Dill had the task of balancing filling ticket orders while keeping an eye on the steady stream of diners that filed through the serving line in the cafeteria.
Phil Sterker, whose wife Sandi was busy moving trays of cooked Portuguese sausage, kept things lively with his banter with diners waiting on cooking eggs.
“We don’t have Mike Loo this year,” said one Lion in the hectic kitchen area. “The eggs are slowing down, but it’s okay. We got the pace.”
The Sterkers make their way to the event from Kalaheo where they live, a journey that Sandi can only describe as starting “real early.”
“And, it’s not done at 11 o’ clock,” she said. “There’s the clean up afterwards. Sometimes that can take really long, too.”

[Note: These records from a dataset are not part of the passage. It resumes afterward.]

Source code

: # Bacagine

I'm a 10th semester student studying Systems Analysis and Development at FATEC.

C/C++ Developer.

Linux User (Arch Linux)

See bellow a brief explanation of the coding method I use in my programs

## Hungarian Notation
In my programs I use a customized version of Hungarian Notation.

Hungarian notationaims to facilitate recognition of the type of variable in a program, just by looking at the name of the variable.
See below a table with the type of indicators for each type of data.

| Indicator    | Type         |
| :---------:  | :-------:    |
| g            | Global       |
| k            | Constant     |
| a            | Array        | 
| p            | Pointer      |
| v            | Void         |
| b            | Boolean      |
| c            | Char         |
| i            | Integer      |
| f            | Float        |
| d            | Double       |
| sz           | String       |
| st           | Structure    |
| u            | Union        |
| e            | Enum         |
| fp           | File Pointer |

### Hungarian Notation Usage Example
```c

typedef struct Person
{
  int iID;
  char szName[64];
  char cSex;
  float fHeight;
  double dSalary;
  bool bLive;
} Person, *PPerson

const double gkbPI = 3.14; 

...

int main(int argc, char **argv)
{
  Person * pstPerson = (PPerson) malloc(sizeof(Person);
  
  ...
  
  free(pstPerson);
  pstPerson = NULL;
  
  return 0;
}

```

Another of the long-distance breakfast fans was Wendee Miguel who hails from ‘Ele‘ele.
“It’s OK,” Wendee’s mom said. “We spend the weekend in Anahola with relatives so it’s not bad at all.”
McConnell pointed out that among the field of diners, “A lot of visitors keep coming back from off-island just to take in this event.”
Additionally, he said there are community businesses like the Pahio Resorts that buy 130 tickets and distribute them among its employees.
“This is really a big help to the effort and the community,” McConnell said.
Among the diners enjoying the pancakes being whipped out by the crew of Lions Wayne Yoshida, Gary Pacheco and Wayne Tanji, Sharron Weber caught a ride with Diane Kent of the East Kaua‘i Lions Club.
“We’re going golfing afterwards,” Weber said while chatting with EK Lion Janice Bond who was one of the early diners so she could attend church in Kapa‘a after the meal.
Other Lions from the EK club had also opted to arrive early to get a good tee time at the Princeville Golf Course following breakfast. Lions like Hans Hellriegel of the Kapa‘a Lions Club stayed around to enjoy the entertainment and fellowship.
“We’re all Lions,” Hellriegel said. “We come because we like to help each other out.”